Like the best of their work, "Burn After Reading" places us, geographically, in a very specific time and place. This time its current Washington DC, Langley and Georgetown. An added bonus to all this- filmed in DC along some of the very same sights I walked three weeks ago including the memorial bridge and those green park benches that line the reflecting pond in between the Washington Monument and the Lincoln Memorial. Like "The Big Lebowski", "Burn After Reading" tries to settle into a genre (the spy thriller) but never really commits. There is some talk of selling intelligence secrets, but the main people are just as clueless about their plan as the kidnappers in "The Big Lebowski". The real focus of "Burn After Reading" is the ill-conceived and completely inane motivations that drive screw ball personalities into even screwier circumstances. Everyone is sleeping with someone else, there may (or may not be) people tailing Justice department employee George Clooney and there's a head of the CIA (played to whimsical perfection by J.K. Simmons) who just wants everything to go away. Every line of dialogue, every stutter, every puppy-dog glance by fitness manager Richard Jenkins and every long drawn out speech by Tilda Swinton's lawyer (we know how the Coen's love verbose 40's speak right?) hit the right note in the Coen universe. These aren't real people, but humorously designed personalities that leap off the screen. And when you throw in top secret intelligence and blackmail, well then the whole affair gets messy. "Burn After Reading" excels in the messiness and ends on such a jarring note, that the Coen Brothers are quickly becoming masters of the anti-climactic finale in their last two films. Judging from some of the reactions I heard while leaving the theater, people are just as dumbfounded and upset due to the film's lack of a 'logical' conclusion as they were about "No Country For Old Men" and its contemplative cut to black. Jarring in both cases, yes, but for me they both work exceptionally.

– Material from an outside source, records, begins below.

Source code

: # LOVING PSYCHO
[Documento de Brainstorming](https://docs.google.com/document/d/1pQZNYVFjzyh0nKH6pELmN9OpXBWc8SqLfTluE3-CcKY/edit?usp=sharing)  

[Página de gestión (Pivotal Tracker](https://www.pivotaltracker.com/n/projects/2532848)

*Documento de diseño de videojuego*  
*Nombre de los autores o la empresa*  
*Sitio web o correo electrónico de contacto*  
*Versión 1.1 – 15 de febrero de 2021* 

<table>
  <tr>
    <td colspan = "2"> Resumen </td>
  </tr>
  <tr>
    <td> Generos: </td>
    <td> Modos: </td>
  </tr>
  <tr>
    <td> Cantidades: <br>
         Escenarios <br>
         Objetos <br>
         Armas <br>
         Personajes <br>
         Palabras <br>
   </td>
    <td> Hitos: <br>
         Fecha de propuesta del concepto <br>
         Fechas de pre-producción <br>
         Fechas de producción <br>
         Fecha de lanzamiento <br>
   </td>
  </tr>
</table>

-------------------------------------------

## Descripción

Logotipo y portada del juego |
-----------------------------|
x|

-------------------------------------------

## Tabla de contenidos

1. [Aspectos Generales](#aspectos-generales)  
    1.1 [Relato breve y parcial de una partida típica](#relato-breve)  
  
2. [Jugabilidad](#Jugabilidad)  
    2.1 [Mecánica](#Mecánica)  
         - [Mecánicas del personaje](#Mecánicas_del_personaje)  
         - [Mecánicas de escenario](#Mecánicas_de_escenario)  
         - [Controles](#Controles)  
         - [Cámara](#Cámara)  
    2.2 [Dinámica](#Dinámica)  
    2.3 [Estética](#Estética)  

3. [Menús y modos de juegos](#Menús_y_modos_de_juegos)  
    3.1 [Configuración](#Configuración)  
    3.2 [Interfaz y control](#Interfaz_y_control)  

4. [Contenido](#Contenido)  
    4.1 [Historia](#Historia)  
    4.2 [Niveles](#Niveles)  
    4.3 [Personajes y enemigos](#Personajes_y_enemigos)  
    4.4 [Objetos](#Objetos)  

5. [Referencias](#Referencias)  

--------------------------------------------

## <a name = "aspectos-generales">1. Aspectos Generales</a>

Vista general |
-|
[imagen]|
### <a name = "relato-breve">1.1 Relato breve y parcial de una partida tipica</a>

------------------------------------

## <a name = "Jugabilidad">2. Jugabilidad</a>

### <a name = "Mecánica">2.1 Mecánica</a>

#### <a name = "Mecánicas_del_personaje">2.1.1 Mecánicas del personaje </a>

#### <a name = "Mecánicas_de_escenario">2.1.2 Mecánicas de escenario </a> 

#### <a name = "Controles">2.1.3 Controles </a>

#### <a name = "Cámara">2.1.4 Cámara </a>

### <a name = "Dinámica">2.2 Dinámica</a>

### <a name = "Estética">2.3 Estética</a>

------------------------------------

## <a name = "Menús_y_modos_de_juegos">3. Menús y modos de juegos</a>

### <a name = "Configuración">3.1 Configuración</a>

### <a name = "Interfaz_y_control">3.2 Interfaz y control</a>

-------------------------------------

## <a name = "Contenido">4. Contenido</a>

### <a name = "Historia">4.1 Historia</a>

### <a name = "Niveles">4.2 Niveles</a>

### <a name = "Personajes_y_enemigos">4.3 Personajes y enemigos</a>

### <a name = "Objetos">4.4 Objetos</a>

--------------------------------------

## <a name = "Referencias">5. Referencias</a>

I wrote an earlier post describing how "The Big Lebowski" is an eerily conceived re-interpretation of Ivan Passer's 1981 film "Cutter's Way". Not quite as overt, but "Burn After Reading" would serve as a blissful companion piece to Ronald Naeme's 1980 comedy "Hopscotch" about a CIA operative (Walter Matthau) who is demoted and then begins writing his memoirs, using each chapter as a taunting device to the agency as he mails it to them in pieces from around the world. Globetrotting and consistently entertaining in the same dry humor displayed by the Coen Brothers, "Hopscotch" is certainly more trusting of its character's intelligence, yet the world of the CIA bureaucracy is just as demented and infantile. While "Burn After Reading" cares less about the actual government agency and more about the paranoia of big brother, both films offer a dark and scandalous picture of Washington security bureaus. I'm not suggesting that the Coen Brothers have lifted any ideas. There's always room in this world for two great CIA comedies. "Burn After Reading" is also just simply a great "comedy".